● **What to work on**: Wherever a line in the records contains the word "culturally", return that line.

[Entries taken from a collection]
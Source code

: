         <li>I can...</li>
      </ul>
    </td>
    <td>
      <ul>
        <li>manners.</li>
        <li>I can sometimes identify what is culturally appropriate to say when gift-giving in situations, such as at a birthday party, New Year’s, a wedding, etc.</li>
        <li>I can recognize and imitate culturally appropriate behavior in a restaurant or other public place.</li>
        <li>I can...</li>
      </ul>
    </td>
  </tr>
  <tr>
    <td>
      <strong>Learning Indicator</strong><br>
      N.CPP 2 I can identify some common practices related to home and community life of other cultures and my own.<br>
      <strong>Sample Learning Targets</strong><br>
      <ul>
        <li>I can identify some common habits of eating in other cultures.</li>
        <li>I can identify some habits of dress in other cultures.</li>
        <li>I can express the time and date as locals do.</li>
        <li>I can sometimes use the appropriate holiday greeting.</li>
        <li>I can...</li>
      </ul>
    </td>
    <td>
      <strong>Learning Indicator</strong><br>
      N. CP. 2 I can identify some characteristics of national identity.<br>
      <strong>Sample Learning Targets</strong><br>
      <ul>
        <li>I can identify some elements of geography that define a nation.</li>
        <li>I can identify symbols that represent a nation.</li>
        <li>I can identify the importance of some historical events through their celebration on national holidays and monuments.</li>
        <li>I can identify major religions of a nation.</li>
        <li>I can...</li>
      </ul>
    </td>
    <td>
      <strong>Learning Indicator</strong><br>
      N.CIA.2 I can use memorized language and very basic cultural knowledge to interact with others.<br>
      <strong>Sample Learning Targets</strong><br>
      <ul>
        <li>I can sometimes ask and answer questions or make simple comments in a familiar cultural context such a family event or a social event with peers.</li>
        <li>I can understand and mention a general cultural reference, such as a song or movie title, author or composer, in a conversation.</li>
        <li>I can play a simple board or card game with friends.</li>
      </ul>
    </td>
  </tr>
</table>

● **Response below**:
        <li>I can sometimes identify what is culturally appropriate to say when gift-giving in situations, such as at a birthday party, New Year’s, a wedding, etc.</li>
        <li>I can recognize and imitate culturally appropriate behavior in a restaurant or other public place.</li>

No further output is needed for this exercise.